During one exchange that went on for a number of weeks, I was tasked with sorting out the technical aspects of putting the bespoke version of our software that we were building for another client into escrow. The problem was that the third-party supplier of the escrow service had a lengthy and manual process for uploading "the deposit" and seemed to not comprehend the structure of a web-application or the concept of a continuous delivery pipeline.

I was firewalled from direct communication with technical people on their side by an "account manager" who, with the best intentions in the world, just didn't understand the processes we had and could only follow their internal playbook of how this escrow service worked.

Patience was wearing thin.

Eventually, the compromise came as it always did, as a direct plea from the MD to "just do whatever".

I submitted to doing a live screenshare demo of our terraform and ansible scripts to prove that they did actually produce a working AWS environment, and submitted a single tarball of the application via the manual process. I made it clear that there were already changes in the pipeline that would make this "deposit" into the escrow system obsolete. No one cared though. Not my MD, not the escrow company and surprisingly not even the client. It was just a box ticking exercise. An infuriating waste of time and effort when there wasn't any of either to spare.

Unfortunately for the next problematic client, this box-ticking exercise had drained the last of my reserves. I hadn't realised it, but I had reached breaking point and someone was about to "get both barrels" as the saying goes.

The lid blows off the pressure-cooker

Another series of calls with a problematic client followed by lengthy and frustrating email threads trying to clear up the confusion that was left after documents are sent which conflict with what was just discussed in the previous conversations.

It's worth mentioning here that there was some suspicion that there was an element of deliberate time-wasting and nit-picking going on with this client. There was a circulating rumour that one of the senior members of the clients management team was not happy with us being chosen as the preferred supplier, and was being deliberately awkward. Not that that is an excuse for what followed.

There are many ways you could deal with this when you are thinking straight. Or even when you are not thinking straight. However, you almost certainly do not email the client and say:-

Ether you're deliberately wasting my time or you're a fucking idiot!

It's gross misconduct.

I should have been given my marching orders there and then. I was probably spared due to the fact that the previous year I had been single handedly responsible for stopping the company falling apart when I stepped in to solve the issues in the development team and that I was a "bus count of one" with regards to the big utility client who was almost certainly responsible for 90% of the companies current revenue stream.

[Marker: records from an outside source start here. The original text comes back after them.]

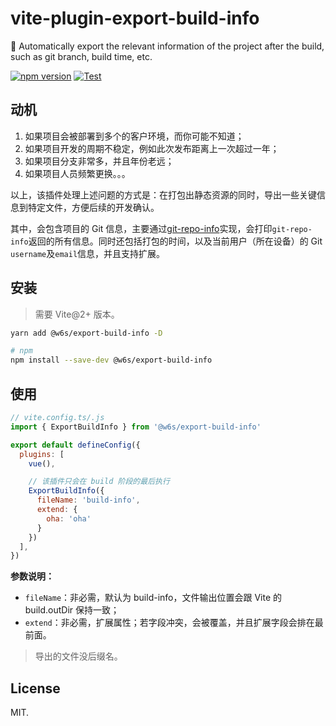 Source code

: # vite-plugin-export-build-info

🛵 Automatically export the relevant information of the project after the build, such as git branch, build time, etc.

[![npm version](https://badge.fury.io/js/@w6s%2Fexport-build-info.svg)](https://badge.fury.io/js/@w6s%2Fexport-build-info) [![Test](https://github.com/WorkPlusFE/vite-plugin-export-build-info/actions/workflows/test.yml/badge.svg)](https://github.com/WorkPlusFE/vite-plugin-export-build-info/actions/workflows/test.yml)

## 动机

1. 如果项目会被部署到多个的客户环境，而你可能不知道；
2. 如果项目开发的周期不稳定，例如此次发布距离上一次超过一年；
3. 如果项目分支非常多，并且年份老远；
4. 如果项目人员频繁更换。。。

以上，该插件处理上述问题的方式是：在打包出静态资源的同时，导出一些关键信息到特定文件，方便后续的开发确认。

其中，会包含项目的 Git 信息，主要通过[git-repo-info](https://github.com/rwjblue/git-repo-info)实现，会打印`git-repo-info`返回的所有信息。同时还包括打包的时间，以及当前用户（所在设备）的 Git `username`及`email`信息，并且支持扩展。

## 安装

> 需要 Vite@2+ 版本。

```bash
yarn add @w6s/export-build-info -D

# npm
npm install --save-dev @w6s/export-build-info
```

## 使用

```js
// vite.config.ts/.js
import { ExportBuildInfo } from '@w6s/export-build-info'

export default defineConfig({
  plugins: [
    vue(),

    // 该插件只会在 build 阶段的最后执行
    ExportBuildInfo({
      fileName: 'build-info',
      extend: {
        oha: 'oha'
      }
    })
  ],
})
```

**参数说明：**

* `fileName`：非必需，默认为 build-info，文件输出位置会跟 Vite 的 build.outDir 保持一致；
* `extend`：非必需，扩展属性；若字段冲突，会被覆盖，并且扩展字段会排在最前面。

> 导出的文件没后缀名。


## License

MIT.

If I remember correctly the MD asked me to write an email apology. In hindsight, I don't think he was surprised when I refused with another dose of vitriol about the client.

Thankfully, a long overdue dedicated CTO had recently started, and he took up the conversations with that client. I stepped back from engaging with clients and I focused on what I do best, coding. Well, that's what I tried to do.

I was broken.

I stare at the screen... I know what I need to write. It's not a difficult task, maybe two or three classes... a few dozen lines of code... but it won't come together into a coherent thought.

I hand in my notice not long after the "fucking idiot" situation. Unsurprisingly, it is accepted without question or comment.

I immediately start with the long overdue "knowledge transfer" of the parts of the system I had been the sole caretaker of for too long. My notice period runs me to the end of July 2022.

shutdown -h now

Then I just stop.

For the first time in over 30 years, I have zero enthusiasm for the idea of jumping on the computer and tinkering with some software. In fact, for the duration of the school summer holidays, I hardly even look at the computer at all.